La montée en charge de la labellisation pourrait se faire progressivement, secteur par secteur. Il serait par exemple possible de cibler, dans un premier temps, le secteur du jouet, porteur d’une valeur symbolique (le travail des enfants), pour ensuite s’attaquer à des secteurs plus sophistiqués (secteur de l’automobile).
Un label original imaginé par la CFTC, proposé aux pouvoirs publics français :
-> Le fait de maintenir et de créer des emplois de qualité en France n’est pas inconciliable avec le développement d’un véritable salariat sur le reste de la planète. Selon une récente étude du CREDOC, près d’un Français sur deux (44 %) tiendrait compte, lors de ses achats, des engagements pris par les entreprises en matière sociale.
-> En toute logique, il devrait revenir à l’Union Européenne d’imposer peu à peu une réelle « traçabilité sociale » des produits et des services. En effet, en théorie, le libéralisme économique est favorable à la transparence de l’échange commercial. Il suffirait que 15 % des consommateurs se mettent à choisir leurs achats en fonction de leur « traçabilité sociale », pour que l’ensemble des entreprises se mobilise sur leur responsabilité sociale, et qu’un véritable marché se crée, attirant par voie de conséquence les industriels.
La CFTC a imaginé l’élaboration d’une « traçabilité sociale » des produits et des services, représentée physiquement par un label (un étiquetage) tenant compte des conditions sociales de production dans les pays concernés.
-> Ce label permettra d’aller plus loin que celui concernant le commerce équitable, en créant une discrimination positive en faveur des entreprises considérées comme socialement responsables. Il garantira aux consommateurs que, tout au long du processus de fabrication et de distribution d’un produit donné, les personnes qui y ont contribué ont été respectées (non travail des enfants, salaires décents, liberté syndicale, etc.).
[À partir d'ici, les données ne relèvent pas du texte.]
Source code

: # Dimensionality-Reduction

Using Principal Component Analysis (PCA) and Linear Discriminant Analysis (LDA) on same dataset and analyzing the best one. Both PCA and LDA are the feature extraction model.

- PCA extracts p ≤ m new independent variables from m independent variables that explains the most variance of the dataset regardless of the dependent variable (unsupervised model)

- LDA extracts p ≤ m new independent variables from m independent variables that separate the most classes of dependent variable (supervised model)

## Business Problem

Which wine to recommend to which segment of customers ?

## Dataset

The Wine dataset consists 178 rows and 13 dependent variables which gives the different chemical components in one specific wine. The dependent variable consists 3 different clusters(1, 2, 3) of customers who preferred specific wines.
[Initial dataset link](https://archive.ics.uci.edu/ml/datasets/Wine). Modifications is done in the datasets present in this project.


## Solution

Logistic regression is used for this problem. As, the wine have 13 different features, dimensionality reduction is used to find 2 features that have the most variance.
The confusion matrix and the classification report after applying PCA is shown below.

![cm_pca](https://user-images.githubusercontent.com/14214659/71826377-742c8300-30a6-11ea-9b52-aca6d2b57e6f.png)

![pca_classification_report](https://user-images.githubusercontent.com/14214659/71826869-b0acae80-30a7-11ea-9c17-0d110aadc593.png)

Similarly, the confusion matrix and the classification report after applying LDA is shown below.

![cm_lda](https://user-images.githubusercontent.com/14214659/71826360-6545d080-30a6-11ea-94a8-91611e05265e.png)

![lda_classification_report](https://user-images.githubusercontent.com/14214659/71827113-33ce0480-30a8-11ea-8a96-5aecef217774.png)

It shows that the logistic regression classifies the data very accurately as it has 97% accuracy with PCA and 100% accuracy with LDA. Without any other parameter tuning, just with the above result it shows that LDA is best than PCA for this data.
-> A l’image du Comité intersyndical de l’épargne salariale créé en 2002 (CIES), une instance réunissant des syndicalistes, des élus, des chefs d’entreprise, et des associatifs – que l’on pourrait appeler « comité de la traçabilité sociale » – accorderait son label à des produits et services en fonction d’un cahier des charges clair, et à partir de six critères précis :
- Le respect de la liberté syndicale et du dialogue social
- L’existence d’un système de protection sociale
- L’évolution des salaires
- Le respect de conditions de travail décentes
- Le respect de la qualité de l’emploi
- Le non travail des enfants.
-> Un tel label aiderait le consommateur à faire un choix éthique, tout en lui donnant le pouvoir de favoriser les produits et services respectant les droits fondamentaux du travail et des salariés. Une fois informé par la présence du label sur un produit donné, le consommateur saura si le produit qu’il achète respecte les normes fondamentales de l’OIT. La plupart des États ont effectivement signé ces conventions – contre le travail des enfants, pour des salaires décents, pour la liberté syndicale – mais le commerce international en lui-même n’oblige pas les Etats à les respecter.